[Material shown]

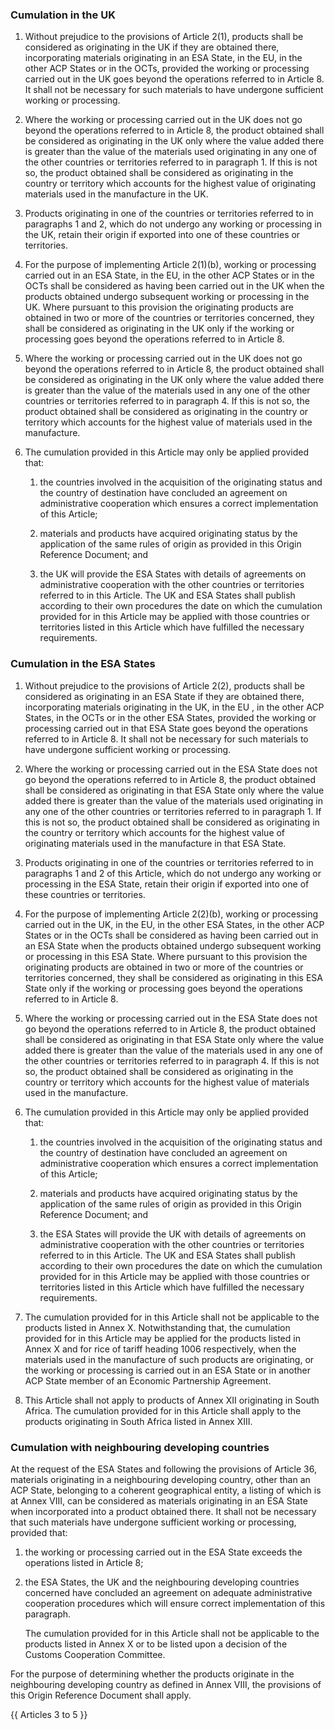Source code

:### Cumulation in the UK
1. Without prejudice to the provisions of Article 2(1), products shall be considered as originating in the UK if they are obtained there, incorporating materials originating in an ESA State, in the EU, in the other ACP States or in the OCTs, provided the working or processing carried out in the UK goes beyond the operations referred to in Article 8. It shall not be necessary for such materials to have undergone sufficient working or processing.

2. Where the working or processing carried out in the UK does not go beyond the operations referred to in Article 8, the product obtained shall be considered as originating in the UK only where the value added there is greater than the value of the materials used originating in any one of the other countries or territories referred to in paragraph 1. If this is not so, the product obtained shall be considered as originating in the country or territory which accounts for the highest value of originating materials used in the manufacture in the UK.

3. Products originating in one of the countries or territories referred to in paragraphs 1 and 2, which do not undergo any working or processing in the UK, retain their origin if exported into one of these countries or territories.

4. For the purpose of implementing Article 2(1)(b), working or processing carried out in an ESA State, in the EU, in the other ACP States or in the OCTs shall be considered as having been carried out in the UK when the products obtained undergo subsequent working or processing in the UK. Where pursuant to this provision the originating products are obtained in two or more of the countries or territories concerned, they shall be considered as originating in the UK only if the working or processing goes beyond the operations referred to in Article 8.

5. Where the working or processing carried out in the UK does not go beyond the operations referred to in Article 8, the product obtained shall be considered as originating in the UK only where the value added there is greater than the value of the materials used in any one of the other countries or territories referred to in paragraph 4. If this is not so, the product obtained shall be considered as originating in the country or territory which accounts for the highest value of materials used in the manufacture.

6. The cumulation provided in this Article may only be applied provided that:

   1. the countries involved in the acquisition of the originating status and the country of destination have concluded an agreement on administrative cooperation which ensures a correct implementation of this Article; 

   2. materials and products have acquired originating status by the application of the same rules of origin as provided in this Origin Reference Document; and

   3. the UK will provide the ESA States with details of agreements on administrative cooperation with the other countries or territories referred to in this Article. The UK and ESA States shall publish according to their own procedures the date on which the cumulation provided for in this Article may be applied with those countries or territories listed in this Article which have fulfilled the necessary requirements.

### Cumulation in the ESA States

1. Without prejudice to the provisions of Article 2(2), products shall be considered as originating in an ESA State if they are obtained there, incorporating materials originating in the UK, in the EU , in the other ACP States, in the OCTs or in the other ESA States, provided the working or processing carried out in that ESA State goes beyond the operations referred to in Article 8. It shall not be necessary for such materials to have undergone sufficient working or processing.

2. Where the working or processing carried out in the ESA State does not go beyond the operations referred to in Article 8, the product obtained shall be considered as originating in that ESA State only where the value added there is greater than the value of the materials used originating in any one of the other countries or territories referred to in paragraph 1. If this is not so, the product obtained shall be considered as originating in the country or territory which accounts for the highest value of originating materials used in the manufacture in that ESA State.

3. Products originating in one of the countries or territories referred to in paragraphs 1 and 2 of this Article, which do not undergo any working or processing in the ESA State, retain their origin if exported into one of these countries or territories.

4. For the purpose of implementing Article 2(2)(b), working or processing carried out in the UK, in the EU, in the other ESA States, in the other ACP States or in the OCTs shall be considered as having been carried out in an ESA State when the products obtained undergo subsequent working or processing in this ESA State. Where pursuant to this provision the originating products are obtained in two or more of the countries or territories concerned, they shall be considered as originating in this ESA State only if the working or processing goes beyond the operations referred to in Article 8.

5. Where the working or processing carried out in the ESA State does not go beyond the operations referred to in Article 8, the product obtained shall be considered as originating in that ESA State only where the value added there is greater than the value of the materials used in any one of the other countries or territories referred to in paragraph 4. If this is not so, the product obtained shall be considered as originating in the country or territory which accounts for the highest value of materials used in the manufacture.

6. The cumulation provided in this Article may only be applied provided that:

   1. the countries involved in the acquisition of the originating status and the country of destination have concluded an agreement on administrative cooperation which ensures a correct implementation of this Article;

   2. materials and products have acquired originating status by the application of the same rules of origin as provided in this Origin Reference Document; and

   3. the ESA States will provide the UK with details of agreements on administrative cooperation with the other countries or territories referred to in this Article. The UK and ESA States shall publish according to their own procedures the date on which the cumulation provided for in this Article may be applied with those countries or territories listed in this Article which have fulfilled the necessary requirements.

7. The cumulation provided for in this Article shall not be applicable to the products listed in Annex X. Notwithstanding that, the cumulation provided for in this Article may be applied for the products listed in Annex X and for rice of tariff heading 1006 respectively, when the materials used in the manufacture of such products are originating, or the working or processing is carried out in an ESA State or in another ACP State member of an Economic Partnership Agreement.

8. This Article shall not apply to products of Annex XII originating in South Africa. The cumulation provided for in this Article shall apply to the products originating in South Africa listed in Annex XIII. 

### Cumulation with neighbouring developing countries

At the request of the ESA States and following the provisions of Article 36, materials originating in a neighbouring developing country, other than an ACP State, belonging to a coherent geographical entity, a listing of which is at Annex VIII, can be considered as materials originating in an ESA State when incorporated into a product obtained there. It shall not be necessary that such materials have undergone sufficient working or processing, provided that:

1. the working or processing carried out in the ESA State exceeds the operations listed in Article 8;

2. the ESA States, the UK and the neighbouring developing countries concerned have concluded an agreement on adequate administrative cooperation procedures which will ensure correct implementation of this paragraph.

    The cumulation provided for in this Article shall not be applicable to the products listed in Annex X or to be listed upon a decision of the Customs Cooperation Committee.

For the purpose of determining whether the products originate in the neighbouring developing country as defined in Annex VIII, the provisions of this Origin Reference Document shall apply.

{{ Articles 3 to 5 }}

[/Material shown]
[Material shown]

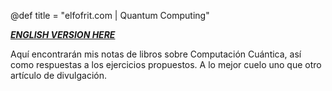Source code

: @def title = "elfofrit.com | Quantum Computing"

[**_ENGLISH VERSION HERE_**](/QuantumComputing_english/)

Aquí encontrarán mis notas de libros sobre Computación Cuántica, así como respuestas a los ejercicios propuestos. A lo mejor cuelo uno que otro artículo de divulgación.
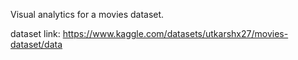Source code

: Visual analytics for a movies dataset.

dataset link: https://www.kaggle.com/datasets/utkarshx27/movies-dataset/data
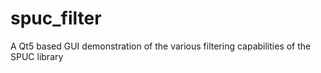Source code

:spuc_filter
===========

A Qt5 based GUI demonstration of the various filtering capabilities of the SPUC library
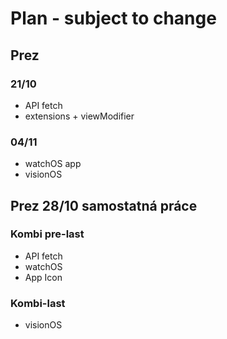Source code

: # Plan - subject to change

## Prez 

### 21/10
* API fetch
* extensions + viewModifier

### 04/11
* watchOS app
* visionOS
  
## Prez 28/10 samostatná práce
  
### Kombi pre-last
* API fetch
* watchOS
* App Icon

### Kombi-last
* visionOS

[/Material shown]
[Material shown]

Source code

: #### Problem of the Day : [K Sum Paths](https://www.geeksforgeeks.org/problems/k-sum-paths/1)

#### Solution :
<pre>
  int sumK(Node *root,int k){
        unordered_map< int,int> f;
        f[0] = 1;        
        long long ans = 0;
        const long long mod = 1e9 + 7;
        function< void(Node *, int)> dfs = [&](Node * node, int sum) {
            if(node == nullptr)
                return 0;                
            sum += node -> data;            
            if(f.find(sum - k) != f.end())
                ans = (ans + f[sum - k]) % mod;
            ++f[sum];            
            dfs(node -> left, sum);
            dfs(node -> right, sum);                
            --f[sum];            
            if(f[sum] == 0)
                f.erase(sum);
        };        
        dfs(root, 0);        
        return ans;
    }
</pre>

[/Material shown]

■ **Work to complete**
Look above for the line that contains "2. Where the working or processing carried out in the UK". Starting there, transcribe every line exactly until you have copied the line that contains "4. For the purpose of implementing Article 2(1)(b), working".

■ **Exercise solution**
2. Where the working or processing carried out in the UK does not go beyond the operations referred to in Article 8, the product obtained shall be considered as originating in the UK only where the value added there is greater than the value of the materials used originating in any one of the other countries or territories referred to in paragraph 1. If this is not so, the product obtained shall be considered as originating in the country or territory which accounts for the highest value of originating materials used in the manufacture in the UK.

3. Products originating in one of the countries or territories referred to in paragraphs 1 and 2, which do not undergo any working or processing in the UK, retain their origin if exported into one of these countries or territories.

4. For the purpose of implementing Article 2(1)(b), working or processing carried out in an ESA State, in the EU, in the other ACP States or in the OCTs shall be considered as having been carried out in the UK when the products obtained undergo subsequent working or processing in the UK. Where pursuant to this provision the originating products are obtained in two or more of the countries or territories concerned, they shall be considered as originating in the UK only if the working or processing goes beyond the operations referred to in Article 8.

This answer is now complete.